Six years after Vietnam, the doors finally opened. Bob Farris joined Allegheny Airlines in January 1978; Romero and Johnson began their airline careers three months later.
“Deregulation had hit, and that led to a lot more minorities hired as pilots and flight attendants,” says Romero, who started with Piedmont. “Airlines had traditionally been all white, but not after 1978 and 1979. Airlines needed people of color, who could speak other languages. That really changed the whole social makeup.”
Casher didn’t go that direction. He stayed in the Army until 1975, followed by Army Reserves through 1983. Then he went into seclusion, knowing a few neighbors in his remote corner of southeast Washington but not telling them about his medals for heroism.

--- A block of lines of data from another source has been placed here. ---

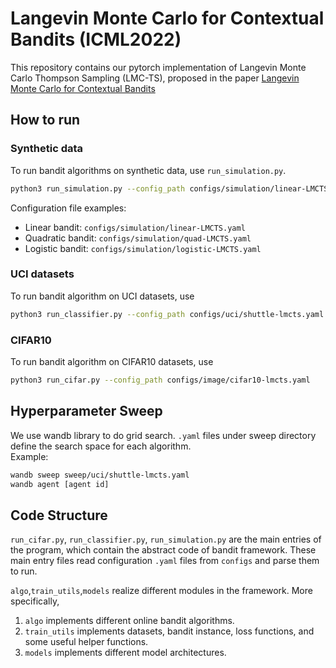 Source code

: # Langevin Monte Carlo for Contextual Bandits (ICML2022)

This repository contains our pytorch implementation of Langevin Monte Carlo Thompson Sampling (LMC-TS), proposed in the paper [Langevin Monte Carlo for Contextual Bandits]()


## How to run 
### Synthetic data
To run bandit algorithms on synthetic data, use `run_simulation.py`. 


```bash
python3 run_simulation.py --config_path configs/simulation/linear-LMCTS.yaml --repeat [number of experiments to repeat] --log 
```
Configuration file examples:
- Linear bandit: `configs/simulation/linear-LMCTS.yaml`
- Quadratic bandit: `configs/simulation/quad-LMCTS.yaml`
- Logistic bandit: `configs/simulation/logistic-LMCTS.yaml`


### UCI datasets
To run bandit algorithm on UCI datasets, use
```bash
python3 run_classifier.py --config_path configs/uci/shuttle-lmcts.yaml --repeat [number of experiments to repeat] --log
```
### CIFAR10
To run bandit algorithm on CIFAR10 datasets, use
```bash
python3 run_cifar.py --config_path configs/image/cifar10-lmcts.yaml
```


## Hyperparameter Sweep 
We use wandb library to do grid search. `.yaml` files under sweep directory define the search space for each algorithm.  
Example: 
```bash
wandb sweep sweep/uci/shuttle-lmcts.yaml
wandb agent [agent id]
```

## Code Structure
`run_cifar.py`, `run_classifier.py`, `run_simulation.py` are the main entries of the program, which contain the abstract code of bandit framework. 
These main entry files read configuration `.yaml` files from `configs` and parse them to run. 

`algo`,`train_utils`,`models` realize different modules in the framework.
More specifically, 
1. `algo` implements different online bandit algorithms. 
2. `train_utils` implements datasets, bandit instance, loss functions, and some useful helper functions.
3. `models` implements different model architectures.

Shortly before Casher’s death from illness in 2011, Eldridge Johnson found him living hand-to-mouth in a modular shack. “We talked in the rain for maybe 15 or 20 minutes,” Johnson says. “I looked forward to seeing him again, but unfortunately it didn’t happen.”

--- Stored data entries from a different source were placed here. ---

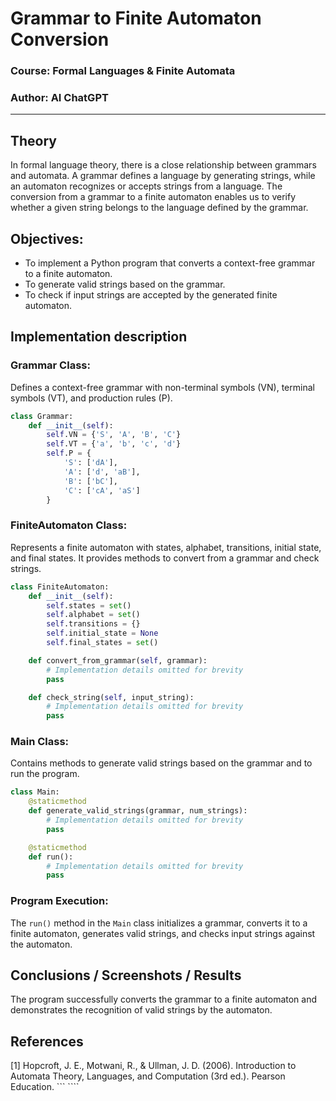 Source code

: # Grammar to Finite Automaton Conversion

### Course: Formal Languages & Finite Automata
### Author: AI ChatGPT

----

## Theory

In formal language theory, there is a close relationship between grammars and automata. A grammar defines a language by generating strings, while an automaton recognizes or accepts strings from a language. The conversion from a grammar to a finite automaton enables us to verify whether a given string belongs to the language defined by the grammar.

## Objectives:

* To implement a Python program that converts a context-free grammar to a finite automaton.
* To generate valid strings based on the grammar.
* To check if input strings are accepted by the generated finite automaton.

## Implementation description

### Grammar Class:

Defines a context-free grammar with non-terminal symbols (VN), terminal symbols (VT), and production rules (P).

```python
class Grammar:
    def __init__(self):
        self.VN = {'S', 'A', 'B', 'C'}
        self.VT = {'a', 'b', 'c', 'd'}
        self.P = {
            'S': ['dA'],
            'A': ['d', 'aB'],
            'B': ['bC'],
            'C': ['cA', 'aS']
        }
```

### FiniteAutomaton Class:

Represents a finite automaton with states, alphabet, transitions, initial state, and final states. It provides methods to convert from a grammar and check strings.

```python
class FiniteAutomaton:
    def __init__(self):
        self.states = set()
        self.alphabet = set()
        self.transitions = {}
        self.initial_state = None
        self.final_states = set()

    def convert_from_grammar(self, grammar):
        # Implementation details omitted for brevity
        pass

    def check_string(self, input_string):
        # Implementation details omitted for brevity
        pass
```

### Main Class:

Contains methods to generate valid strings based on the grammar and to run the program.

```python
class Main:
    @staticmethod
    def generate_valid_strings(grammar, num_strings):
        # Implementation details omitted for brevity
        pass

    @staticmethod
    def run():
        # Implementation details omitted for brevity
        pass
```

### Program Execution:

The `run()` method in the `Main` class initializes a grammar, converts it to a finite automaton, generates valid strings, and checks input strings against the automaton.

## Conclusions / Screenshots / Results

The program successfully converts the grammar to a finite automaton and demonstrates the recognition of valid strings by the automaton.

## References

[1] Hopcroft, J. E., Motwani, R., & Ullman, J. D. (2006). Introduction to Automata Theory, Languages, and Computation (3rd ed.). Pearson Education.
``` ````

Nearing retirement as an international pilot for United, Johnson flew his 747 along a Far Eastern route that had him overnighting at Ho Chi Minh City, the former Saigon. Johnson walked the streets and remembered the year he spent in country. It was surreal, he said, smelling the familiar odors and seeing the same moped-jammed streets, but also passing a Mercedes factory. Romero’s routes as a senior pilot for American didn’t bring him back to postwar Vietnam, but he did take up one last thread from his scout pilot days in I Corps. “After I saw that movie We Were Soldiers,” Romero says, “it hit me that [Wilbur Latimer’s] people needed to know how he got killed, so I picked up the phone. I knew he was from Searcy, Arkansas. There was a lot of racial tension, but Latimer was not that way. He was for equal rights. We had become very close. I called his sister, Dorothy, and I said, ‘I’ve got maps and pictures of your brother alive. I can come to Searcy and I can close the loop.’ So I flew to Little Rock, and met with his mom and dad, his sister, and wife. They really wanted to know, so I told them exactly what happened. Here I’m a person of color and they were white as snow, and we’ve been in touch ever since.”